Rapid determination of disulfoton and its oxidative metabolites in human whole blood and urine using QuEChERS extraction and liquid chromatography–tandem mass spectrometry

A liquid chromatography–tandem mass spectrometry method was developed and validated for simultaneous determination of disulfoton and five of its oxidative metabolites (disulfoton-sulfoxide, disulfoton-sulfone, demeton-S, demeton-S-sulfoxide and demeton-S-sulfone) in human whole blood and urine. Extraction was undertaken using a QuEChERS method, which is commonly used in food analysis. D10-Disulfoton was used as the internal standard.

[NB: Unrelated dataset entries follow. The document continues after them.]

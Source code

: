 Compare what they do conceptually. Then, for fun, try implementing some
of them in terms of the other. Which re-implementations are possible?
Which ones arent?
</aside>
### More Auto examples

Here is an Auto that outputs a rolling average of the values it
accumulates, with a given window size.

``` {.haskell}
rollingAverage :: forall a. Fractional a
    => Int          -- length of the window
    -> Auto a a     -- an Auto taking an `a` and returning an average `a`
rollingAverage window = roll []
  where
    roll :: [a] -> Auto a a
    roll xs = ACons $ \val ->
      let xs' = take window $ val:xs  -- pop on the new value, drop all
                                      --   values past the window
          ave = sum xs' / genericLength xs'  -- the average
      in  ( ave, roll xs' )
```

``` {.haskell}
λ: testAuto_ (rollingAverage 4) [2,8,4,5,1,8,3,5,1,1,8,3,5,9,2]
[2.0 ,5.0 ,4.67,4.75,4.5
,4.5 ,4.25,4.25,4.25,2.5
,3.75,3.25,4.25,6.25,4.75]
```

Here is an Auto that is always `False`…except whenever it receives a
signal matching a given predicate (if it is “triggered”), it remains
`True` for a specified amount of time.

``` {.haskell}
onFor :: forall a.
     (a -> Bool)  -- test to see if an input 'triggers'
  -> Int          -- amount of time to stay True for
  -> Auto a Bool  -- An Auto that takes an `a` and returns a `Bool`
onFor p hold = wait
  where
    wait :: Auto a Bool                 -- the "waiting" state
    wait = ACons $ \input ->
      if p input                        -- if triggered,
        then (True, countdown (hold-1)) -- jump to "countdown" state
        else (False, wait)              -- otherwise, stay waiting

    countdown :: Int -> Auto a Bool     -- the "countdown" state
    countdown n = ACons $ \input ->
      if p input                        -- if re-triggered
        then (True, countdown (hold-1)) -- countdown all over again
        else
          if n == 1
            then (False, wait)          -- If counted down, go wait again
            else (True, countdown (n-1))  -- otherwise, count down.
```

Separation was carried out using a CAPCELL-PAK MG II column (35 × 2.0 mm i.d., 5 μm, Shiseido) with a mobile phase of 10 mmol/L ammonium formate and methanol. This method was applied in an autopsy case, and disulfoton and its oxidative metabolites were successfully detected in both blood and urine. The concentrations of disulfoton in the blood and urine were 360 and 23.8 ng/mL, respectively. There was a relatively low concentration of demeton-S in both the blood (4.0 ng/mL) and urine (45.7 ng/mL). To date, there have been no reported cases of detection of demeton-S in human samples.